Work to complete:
What you return should be the complete data below, word for word, with no pictures in it.

━━━━━ Supplied entries

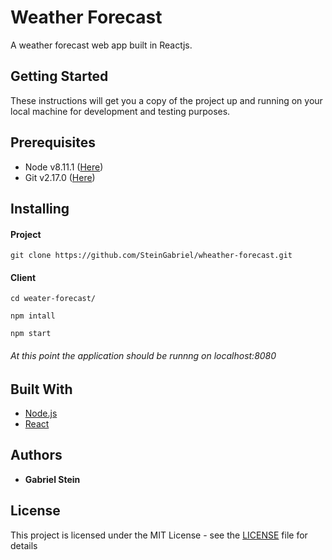 # Weather Forecast

A weather forecast web app built in Reactjs.

## Getting Started

These instructions will get you a copy of the project up and running on your local machine for development and testing purposes.

## Prerequisites

- Node v8.11.1 ([Here](https://nodejs.org/en/))
- Git v2.17.0 ([Here](https://git-scm.com/downloads/))

## Installing

#### Project

```
git clone https://github.com/SteinGabriel/wheather-forecast.git
```

#### Client

```
cd weater-forecast/
```

```
npm intall
```

```
npm start
```

###### At this point the application should be runnng on localhost:8080

## Built With

- [Node.js](https://nodejs.org/en/)
- [React](https://reactjs.org/)

## Authors

- **Gabriel Stein**

## License

This project is licensed under the MIT License - see the [LICENSE](LICENSE) file for details
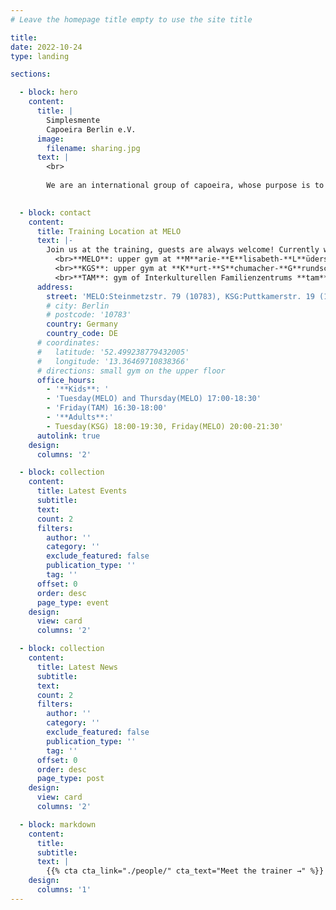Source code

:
```yaml
---
# Leave the homepage title empty to use the site title

title:
date: 2022-10-24
type: landing

sections:

  - block: hero
    content:
      title: |
        Simplesmente 
        Capoeira Berlin e.V.
      image:
        filename: sharing.jpg
      text: |
        <br>
        
        We are an international group of capoeira, whose purpose is to implement the fundamentals of capoeira, focusing on the evolution of technique and basic principles.

  
  - block: contact
    content:
      title: Training Location at MELO 
      text: |-
        Join us at the training, guests are always welcome! Currently we have two adult training session and two kids training sessions at:
          <br>**MELO**: upper gym at **M**arie-**E**lisabeth-**L**üders-**O**berschule
          <br>**KGS**: upper gym at **K**urt-**S**chumacher-**G**rundschule
          <br>**TAM**: gym of Interkulturellen Familienzentrums **tam**
      address:
        street: 'MELO:Steinmetzstr. 79 (10783), KSG:Puttkamerstr. 19 (10969), TAM:Wilhelmstr. 116 – 117 (10963)'
        # city: Berlin 
        # postcode: '10783'
        country: Germany
        country_code: DE
      # coordinates:
      #   latitude: '52.499238779432005'
      #   longitude: '13.36469710838366'
      # directions: small gym on the upper floor
      office_hours:
        - '**Kids**: '
        - 'Tuesday(MELO) and Thursday(MELO) 17:00-18:30'
        - 'Friday(TAM) 16:30-18:00'
        - '**Adults**:'
        - Tuesday(KSG) 18:00-19:30, Friday(MELO) 20:00-21:30'
      autolink: true
    design:
      columns: '2'

  - block: collection
    content:
      title: Latest Events 
      subtitle:
      text:
      count: 2
      filters:
        author: ''
        category: ''
        exclude_featured: false
        publication_type: ''
        tag: ''
      offset: 0
      order: desc
      page_type: event 
    design:
      view: card
      columns: '2'

  - block: collection
    content:
      title: Latest News
      subtitle:
      text:
      count: 2
      filters:
        author: ''
        category: ''
        exclude_featured: false
        publication_type: ''
        tag: ''
      offset: 0
      order: desc
      page_type: post
    design:
      view: card
      columns: '2'

  - block: markdown
    content:
      title:
      subtitle:
      text: |
        {{% cta cta_link="./people/" cta_text="Meet the trainer →" %}}
    design:
      columns: '1'
---
```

━━━━━━━━━━

Exercise answer:
 # Weather Forecast

A weather forecast web app built in Reactjs.

## Getting Started

These instructions will get you a copy of the project up and running on your local machine for development and testing purposes.

## Prerequisites

- Node v8.11.1 ([Here](https://nodejs.org/en/))
- Git v2.17.0 ([Here](https://git-scm.com/downloads/))

## Installing

#### Project

```
git clone https://github.com/SteinGabriel/wheather-forecast.git
```

#### Client

```
cd weater-forecast/
```

```
npm intall
```

```
npm start
```

###### At this point the application should be runnng on localhost:8080

## Built With

- [Node.js](https://nodejs.org/en/)
- [React](https://reactjs.org/)

## Authors

- **Gabriel Stein**

## License

This project is licensed under the MIT License - see the [LICENSE](LICENSE) file for details
Source code

:
```yaml
---
# Leave the homepage title empty to use the site title

title:
date: 2022-10-24
type: landing

sections:

  - block: hero
    content:
      title: |
        Simplesmente 
        Capoeira Berlin e.V.
      image:
        filename: sharing.jpg
      text: |
        <br>
        
        We are an international group of capoeira, whose purpose is to implement the fundamentals of capoeira, focusing on the evolution of technique and basic principles.

  
  - block: contact
    content:
      title: Training Location at MELO 
      text: |-
        Join us at the training, guests are always welcome! Currently we have two adult training session and two kids training sessions at:
          <br>**MELO**: upper gym at **M**arie-**E**lisabeth-**L**üders-**O**berschule
          <br>**KGS**: upper gym at **K**urt-**S**chumacher-**G**rundschule
          <br>**TAM**: gym of Interkulturellen Familienzentrums **tam**
      address:
        street: 'MELO:Steinmetzstr. 79 (10783), KSG:Puttkamerstr. 19 (10969), TAM:Wilhelmstr. 116 – 117 (10963)'
        # city: Berlin 
        # postcode: '10783'
        country: Germany
        country_code: DE
      # coordinates:
      #   latitude: '52.499238779432005'
      #   longitude: '13.36469710838366'
      # directions: small gym on the upper floor
      office_hours:
        - '**Kids**: '
        - 'Tuesday(MELO) and Thursday(MELO) 17:00-18:30'
        - 'Friday(TAM) 16:30-18:00'
        - '**Adults**:'
        - Tuesday(KSG) 18:00-19:30, Friday(MELO) 20:00-21:30'
      autolink: true
    design:
      columns: '2'

  - block: collection
    content:
      title: Latest Events 
      subtitle:
      text:
      count: 2
      filters:
        author: ''
        category: ''
        exclude_featured: false
        publication_type: ''
        tag: ''
      offset: 0
      order: desc
      page_type: event 
    design:
      view: card
      columns: '2'

  - block: collection
    content:
      title: Latest News
      subtitle:
      text:
      count: 2
      filters:
        author: ''
        category: ''
        exclude_featured: false
        publication_type: ''
        tag: ''
      offset: 0
      order: desc
      page_type: post
    design:
      view: card
      columns: '2'

  - block: markdown
    content:
      title:
      subtitle:
      text: |
        {{% cta cta_link="./people/" cta_text="Meet the trainer →" %}}
    design:
      columns: '1'
---
```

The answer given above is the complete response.